Yaşamı Şiirle Çizmek
ŞİİRSİZ YAŞAMAK MÜMKÜN MÜ?
Entelektüel yaşamın şiirle başladığını kanıtlamak için bir çok neden ve kanıt bulunabilir. Şiir sanatının, edebiyatı, resmi, tiyatroyu, felsefeyi önceledeği tezi önümüzde duruyor. Düşüncenin, kendisini öncelikle şiir olarak dile getirdiği anlaşılıyor. Ölçülü, uyaklı olmasa bile dili, düşünceyi yaratıcı hale getirerek kullanmak, şiirle başlamış olmalı. Buna göre insanı, hayvandan ayıran ilk düşünce formunun da şiir olduğu ortaya çıkıyor. Şiir, insan denilen canlıya ruh verirken onu etik ve estetik bakımdan incelten bir disiplin olarak işlev görmüştür ve görmektedir. Dolayısıyla şiirsiz yaşamanın pek de mümkün olmadığı anlaşılıyor. Sokrates’in bir sözünü değiştirerek şöyle de söyleyebiliriz: Şiirsiz yaşam, yaşanmaya değmez.

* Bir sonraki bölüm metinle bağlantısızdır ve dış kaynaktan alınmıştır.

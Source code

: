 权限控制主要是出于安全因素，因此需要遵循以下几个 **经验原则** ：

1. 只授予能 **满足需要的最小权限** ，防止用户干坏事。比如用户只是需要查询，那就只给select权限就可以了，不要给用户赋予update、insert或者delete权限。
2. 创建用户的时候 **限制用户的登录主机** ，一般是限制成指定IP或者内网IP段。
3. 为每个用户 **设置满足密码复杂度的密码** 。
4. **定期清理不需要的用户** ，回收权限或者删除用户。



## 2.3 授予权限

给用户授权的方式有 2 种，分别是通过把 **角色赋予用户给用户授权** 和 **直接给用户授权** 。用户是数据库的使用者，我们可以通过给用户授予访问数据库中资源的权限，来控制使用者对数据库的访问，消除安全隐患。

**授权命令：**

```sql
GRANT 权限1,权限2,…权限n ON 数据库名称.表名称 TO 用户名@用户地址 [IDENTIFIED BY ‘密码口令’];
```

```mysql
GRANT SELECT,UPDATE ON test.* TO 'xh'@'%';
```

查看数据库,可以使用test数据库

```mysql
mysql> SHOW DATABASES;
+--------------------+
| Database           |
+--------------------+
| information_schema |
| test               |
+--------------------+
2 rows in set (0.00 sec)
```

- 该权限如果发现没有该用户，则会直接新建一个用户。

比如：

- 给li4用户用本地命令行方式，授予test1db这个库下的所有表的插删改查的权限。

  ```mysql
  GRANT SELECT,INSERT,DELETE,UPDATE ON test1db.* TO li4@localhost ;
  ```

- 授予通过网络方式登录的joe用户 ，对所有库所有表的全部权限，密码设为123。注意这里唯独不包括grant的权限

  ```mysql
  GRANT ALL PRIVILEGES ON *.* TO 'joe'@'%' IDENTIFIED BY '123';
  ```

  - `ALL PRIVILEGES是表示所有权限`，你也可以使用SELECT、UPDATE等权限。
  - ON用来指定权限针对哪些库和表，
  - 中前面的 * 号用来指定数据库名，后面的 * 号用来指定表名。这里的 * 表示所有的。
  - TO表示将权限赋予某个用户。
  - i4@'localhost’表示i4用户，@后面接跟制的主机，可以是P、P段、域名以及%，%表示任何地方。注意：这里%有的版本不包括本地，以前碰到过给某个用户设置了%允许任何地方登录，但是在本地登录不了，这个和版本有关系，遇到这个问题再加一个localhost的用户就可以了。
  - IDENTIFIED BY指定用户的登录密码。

Dilin gündelik kullanımını deforme etmek, yeni ve çarpıcı anlamlar yaratmak şiirin temel motivasyonu oluyor. Bu açıdan bakılırsa en tarihsel, aktüel ve popüler sanat dalının da şiir olduğu düşünülebilir. Halen yakın çevremde pekçok entelektüel kişinin, kendini şiirin içinde bulması, bu türde eserler vermesi de söylediklerimi doğrular mahiyettedir. Epey zamandır çeşitli platformlarda, birçoğunu görüp okuduğumuz Cafer Demirtaş’ın şiirlerini de bu çerçevede değerlendirmek yanlış olmaz. Şair, elinizdeki bu kitapta şiirlerinden bir seçme yaparak okur karşısına çıkmış oluyor. Hem de yaşamı şiirle çizerek.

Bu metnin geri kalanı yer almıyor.